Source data
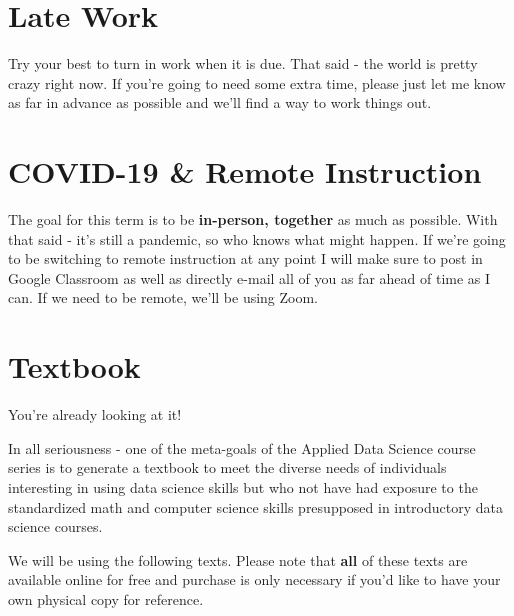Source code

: \documentclass[
]{book}
\begin{document}
\hypertarget{late-work}{%
\section*{Late Work}\label{late-work}}

Try your best to turn in work when it is due. That said - the world is pretty crazy right now. If you're going to need some extra time, please just let me know as far in advance as possible and we'll find a way to work things out.

\hypertarget{covid-19-remote-instruction}{%
\section*{COVID-19 \& Remote Instruction}\label{covid-19-remote-instruction}}

The goal for this term is to be \textbf{in-person, together} as much as possible. With that said - it's still a pandemic, so who knows what might happen. If we're going to be switching to remote instruction at any point I will make sure to post in Google Classroom as well as directly e-mail all of you as far ahead of time as I can. If we need to be remote, we'll be using Zoom.

\hypertarget{textbook}{%
\section*{Textbook}\label{textbook}}

You're already looking at it!

In all seriousness - one of the meta-goals of the Applied Data Science course series is to generate a textbook to meet the diverse needs of individuals interesting in using data science skills but who not have had exposure to the standardized math and computer science skills presupposed in introductory data science courses.

We will be using the following texts. Please note that \textbf{all} of these texts are available online for free and purchase is only necessary if you'd like to have your own physical copy for reference.
\end{document}
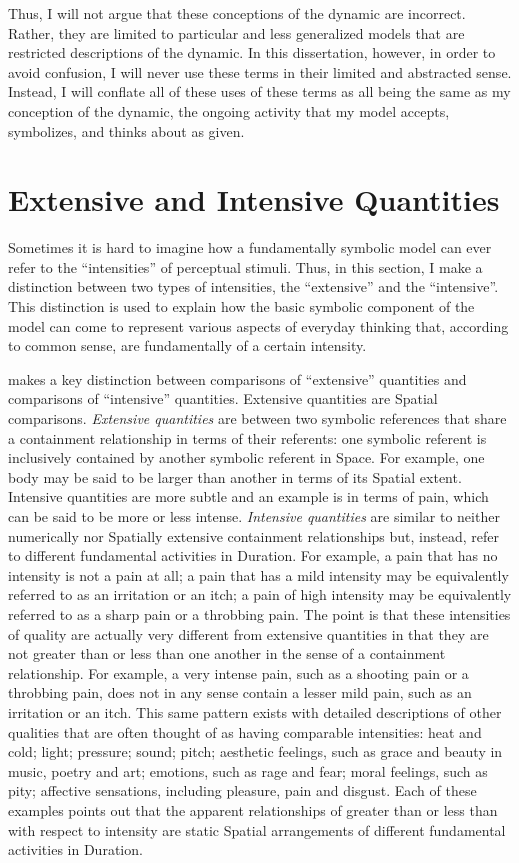 Thus, I will not argue that these conceptions of the dynamic are
incorrect.  Rather, they are limited to particular and less
generalized models that are restricted descriptions of the dynamic.
In this dissertation, however, in order to avoid confusion, I will
never use these terms in their limited and abstracted sense.  Instead,
I will conflate all of these uses of these terms as all being the same
as my conception of the dynamic, the ongoing activity that my model
accepts, symbolizes, and thinks about as given.

\section{Extensive and Intensive Quantities}
\label{section:extensive_and_intensive_quantities}

Sometimes it is hard to imagine how a fundamentally symbolic model can
ever refer to the ``intensities'' of perceptual stimuli.  Thus, in
this section, I make a distinction between two types of intensities,
the ``extensive'' and the ``intensive''.  This distinction is used to
explain how the basic symbolic component of the model can come to
represent various aspects of everyday thinking that, according to
common sense, are fundamentally of a certain intensity.

\cite{bergson:1910} makes a key distinction between comparisons of
``extensive'' quantities and comparisons of ``intensive'' quantities.
Extensive quantities are Spatial comparisons.  \emph{Extensive
  quantities} are between two symbolic references that share a
containment relationship in terms of their referents: one symbolic
referent is inclusively contained by another symbolic referent in
Space.  For example, one body may be said to be larger than another in
terms of its Spatial extent.  Intensive quantities are more subtle and
an example is in terms of pain, which can be said to be more or less
intense.  \emph{Intensive quantities} are similar to neither
numerically nor Spatially extensive containment relationships but,
instead, refer to different fundamental activities in Duration.  For
example, a pain that has no intensity is not a pain at all; a pain
that has a mild intensity may be equivalently referred to as an
irritation or an itch; a pain of high intensity may be equivalently
referred to as a sharp pain or a throbbing pain.  The point is that
these intensities of quality are actually very different from
extensive quantities in that they are not greater than or less than
one another in the sense of a containment relationship.  For example,
a very intense pain, such as a shooting pain or a throbbing pain, does
not in any sense contain a lesser mild pain, such as an irritation or
an itch.  This same pattern exists with detailed descriptions of other
qualities that are often thought of as having comparable intensities:
heat and cold; light; pressure; sound; pitch; aesthetic feelings, such
as grace and beauty in music, poetry and art; emotions, such as rage
and fear; moral feelings, such as pity; affective sensations,
including pleasure, pain and disgust.  Each of these examples points
out that the apparent relationships of greater than or less than with
respect to intensity are static Spatial arrangements of different
fundamental activities in Duration.

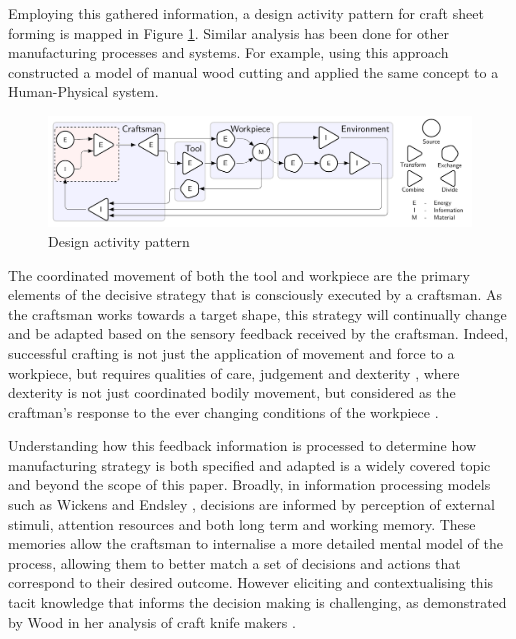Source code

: Employing this gathered information, a design activity pattern for craft sheet forming is mapped in Figure \ref{fig:DAP}. Similar analysis has been done for other manufacturing processes and systems. For example, using this approach \citep{Roth1981FoundationDesign} constructed a model of manual wood cutting and \cite{Zhou2018TowardManufacturing} applied the same concept to a Human-Physical system. 

\begin{figure}[h]
  \centering
  \includegraphics[width=\linewidth]{Images/DesignActivityPattern.pdf}  
  \caption{Design activity pattern}
  \label{fig:DAP}
\end{figure}

The coordinated movement of both the tool and workpiece are the primary elements of the decisive strategy that is consciously executed by a craftsman. As the craftsman works towards a target shape, this strategy will continually change and be adapted based on the sensory feedback received by the craftsman. Indeed, successful crafting is not just the application of movement and force to a workpiece, but requires qualities of care, judgement and dexterity \citep{Pye2008TheWorkmanship}, where dexterity is not just coordinated bodily movement, but considered as the craftman's response to the ever changing conditions of the workpiece \citep{Ingold2001BeyondSkill}. 

Understanding how this feedback information is processed to determine how manufacturing strategy is both specified and adapted is a widely covered topic and beyond the scope of this paper. Broadly, in information processing models such as Wickens \citep{Wickens2015EngineeringPerformance} and Endsley \citep{Endsley1995TowardSystems}, decisions are informed by perception of external stimuli, attention resources and both long term and working memory. These memories allow the craftsman to internalise a more detailed mental model of the process, allowing them to better match a set of decisions and actions that correspond to their desired outcome. However eliciting and contextualising this tacit knowledge that informs the decision making is challenging, as demonstrated by Wood in her analysis of craft knife makers \citep{wood2006transmitting}. %



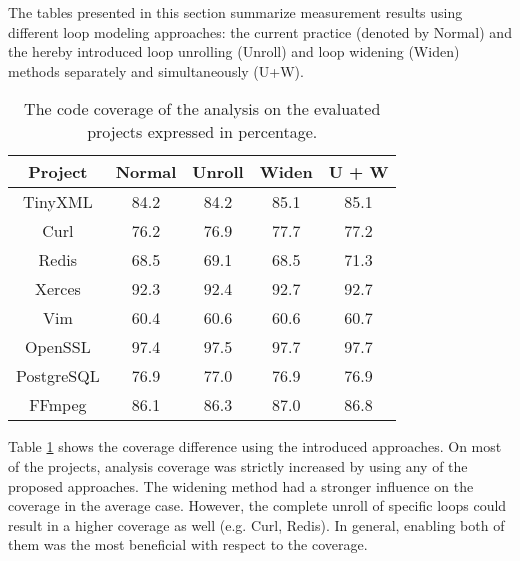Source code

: The tables presented in this section summarize measurement results using 
different loop modeling approaches: the current practice (denoted by Normal)
and the hereby introduced loop unrolling (Unroll) and loop widening (Widen)
methods separately and simultaneously (U+W).

\begin{table}[!htb]
	\centering
\begin{tabular}{ |c||c|c|c|c| } 
	\hline
	Project & Normal & Unroll & Widen & U + W \\
	\hline \hline
	TinyXML & 84.2 & 84.2 & 85.1 & 85.1 \\ 
	\hline
	Curl & 76.2 & 76.9 & 77.7 & 77.2 \\ 
	\hline
	Redis & 68.5 & 69.1 & 68.5 & 71.3 \\ 
	\hline
	Xerces & 92.3 & 92.4 & 92.7 & 92.7 \\ 
	\hline
	Vim & 60.4 & 60.6 &	60.6 & 60.7 \\ 
	\hline
	OpenSSL & 97.4 & 97.5 & 97.7 & 97.7 \\ 
	\hline
	PostgreSQL & 76.9 &	77.0 & 76.9 & 76.9 \\ 
	\hline
	FFmpeg & 86.1 & 86.3 & 87.0 & 86.8 \\	
	\hline
\end{tabular}
\caption{The code coverage of the analysis on the evaluated projects expressed 
in percentage.}\label{tab:cov}
\end{table}

Table \ref{tab:cov} shows the coverage difference using the introduced 
approaches. On most of the projects, analysis coverage was strictly increased by
using any of the proposed approaches. The widening method had a stronger 
influence on the coverage in the average case. However, the complete unroll of 
specific loops could result in a higher coverage as well (e.g. Curl, Redis).
In general, enabling both of them was the most beneficial with respect to the 
coverage.

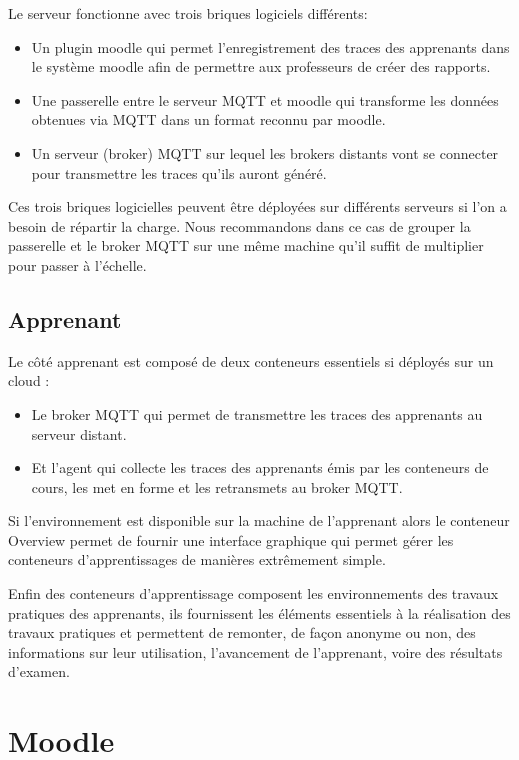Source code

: \documentclass[a4paper,11pt]{report}
\begin{document}
Le serveur fonctionne avec trois briques logiciels différents:

\begin{itemize}
  \item Un plugin moodle qui permet l'enregistrement des traces des apprenants dans le système moodle afin de permettre aux professeurs de créer des rapports.
  \item Une passerelle entre le serveur MQTT et moodle qui transforme les données obtenues via MQTT dans un format reconnu par moodle.
  \item Un serveur (broker) MQTT sur lequel les brokers distants vont se connecter pour transmettre les traces qu'ils auront généré.
\end{itemize}

Ces trois briques logicielles peuvent être déployées sur différents serveurs si l'on a besoin de répartir la charge. Nous recommandons dans ce cas de grouper la passerelle et le broker MQTT sur une même machine qu'il suffit de multiplier pour passer à l'échelle.

\subsection{Apprenant}

Le côté apprenant est composé de deux conteneurs essentiels si déployés sur un cloud :

\begin{itemize}
  \item Le broker MQTT qui permet de transmettre les traces des apprenants au serveur distant.
  \item Et l'agent qui collecte les traces des apprenants émis par les conteneurs de cours, les met en forme et les retransmets au broker MQTT.
\end{itemize}

Si l'environnement est disponible sur la machine de l'apprenant alors le conteneur Overview permet de fournir une interface graphique qui permet gérer les conteneurs d'apprentissages de manières extrêmement simple.

Enfin des conteneurs d'apprentissage composent les environnements des travaux pratiques des apprenants, ils fournissent les éléments essentiels à la réalisation des travaux pratiques et permettent de remonter, de façon anonyme ou non, des informations sur leur utilisation, l'avancement de l'apprenant, voire des résultats d'examen.

\section{Moodle}
\end{document}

- **EXERCISE AIM**: Once you find the line with "extensive quantities in" in the entries above, output it and each line after it up to and including the line with "and fear; moral", and nothing else.

- **FINISHED EXERCISE**:
extensive quantities in that they are not greater than or less than
one another in the sense of a containment relationship.  For example,
a very intense pain, such as a shooting pain or a throbbing pain, does
not in any sense contain a lesser mild pain, such as an irritation or
an itch.  This same pattern exists with detailed descriptions of other
qualities that are often thought of as having comparable intensities:
heat and cold; light; pressure; sound; pitch; aesthetic feelings, such
as grace and beauty in music, poetry and art; emotions, such as rage
and fear; moral feelings, such as pity; affective sensations,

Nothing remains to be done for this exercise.